Chalk hills don’t have streams. When we visited other rural landscapes, I found the presence of streams and waterways kind of exotic. The Chilterns had wells. The house we lived in when I was born was called the Pump House – a little cottage in woodlands above Watlington. It was built, I believe, above one of the deepest wells in England.

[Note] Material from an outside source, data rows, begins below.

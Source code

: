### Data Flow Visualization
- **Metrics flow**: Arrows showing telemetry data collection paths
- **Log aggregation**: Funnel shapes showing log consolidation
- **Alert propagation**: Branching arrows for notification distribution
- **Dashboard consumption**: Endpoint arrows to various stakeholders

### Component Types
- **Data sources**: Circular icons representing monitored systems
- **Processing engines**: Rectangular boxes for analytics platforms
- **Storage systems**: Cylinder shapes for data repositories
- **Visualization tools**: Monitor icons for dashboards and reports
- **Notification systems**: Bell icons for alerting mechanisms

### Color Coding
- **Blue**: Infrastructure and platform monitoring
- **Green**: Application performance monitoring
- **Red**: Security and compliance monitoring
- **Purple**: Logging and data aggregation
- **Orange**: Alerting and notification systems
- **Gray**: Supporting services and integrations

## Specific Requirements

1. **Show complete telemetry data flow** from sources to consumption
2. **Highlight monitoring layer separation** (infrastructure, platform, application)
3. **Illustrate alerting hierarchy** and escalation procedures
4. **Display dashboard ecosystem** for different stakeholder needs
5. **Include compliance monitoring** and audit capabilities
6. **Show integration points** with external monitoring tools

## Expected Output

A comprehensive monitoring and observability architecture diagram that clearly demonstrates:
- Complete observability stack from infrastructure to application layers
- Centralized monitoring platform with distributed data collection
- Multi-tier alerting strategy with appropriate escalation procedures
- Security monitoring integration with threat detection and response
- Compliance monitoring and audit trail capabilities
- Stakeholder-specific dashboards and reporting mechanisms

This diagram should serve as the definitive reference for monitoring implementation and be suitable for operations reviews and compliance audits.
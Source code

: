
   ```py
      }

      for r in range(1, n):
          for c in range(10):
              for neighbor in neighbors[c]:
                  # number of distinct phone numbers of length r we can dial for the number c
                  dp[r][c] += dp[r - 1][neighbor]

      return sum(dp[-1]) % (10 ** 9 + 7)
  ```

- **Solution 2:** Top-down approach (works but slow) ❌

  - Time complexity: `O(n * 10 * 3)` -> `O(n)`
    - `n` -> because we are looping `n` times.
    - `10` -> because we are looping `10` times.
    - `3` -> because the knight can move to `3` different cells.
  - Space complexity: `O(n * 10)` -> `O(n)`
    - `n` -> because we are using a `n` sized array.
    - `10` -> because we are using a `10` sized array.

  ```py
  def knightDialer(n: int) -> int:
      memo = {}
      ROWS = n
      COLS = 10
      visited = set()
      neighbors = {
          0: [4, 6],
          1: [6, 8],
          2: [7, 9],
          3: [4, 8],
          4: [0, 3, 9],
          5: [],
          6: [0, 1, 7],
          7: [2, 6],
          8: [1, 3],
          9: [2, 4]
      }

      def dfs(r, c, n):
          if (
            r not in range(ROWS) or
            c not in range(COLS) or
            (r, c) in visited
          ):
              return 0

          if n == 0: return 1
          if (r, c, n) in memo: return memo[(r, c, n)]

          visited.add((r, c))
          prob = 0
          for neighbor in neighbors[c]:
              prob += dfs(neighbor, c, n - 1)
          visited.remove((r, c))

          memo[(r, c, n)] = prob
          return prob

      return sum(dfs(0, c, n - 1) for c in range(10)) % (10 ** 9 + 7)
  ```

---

In Stoke Row there is the Maharajah’s Well, a strange and wonderful object. The tale was that someone from a nearby village (Checkendon, as it happens) saved the Maharajah of Benares’ son from drowning and in gratitude, the Maharajah, moved by the pathos of the dirty, waterless villagers, organised and paid for the digging of a well. It was capped off with an Indian architectural housing complete with elephant and dome, and a beautiful little hexagonal cottage for the well keeper. I don’t imagine I was the only Stoke Row-ian who was baffled by the benefit to our village, when the good deed was done by an inhabitant of another village some three miles away. But it could be that, with regards to the address of the story’s hero, I have got it wrong and thus, am the only Stoke-Rowian who is perplexed in this way. (Certainly, there was a widely held belief with regards to the drowning/saving part of the story.)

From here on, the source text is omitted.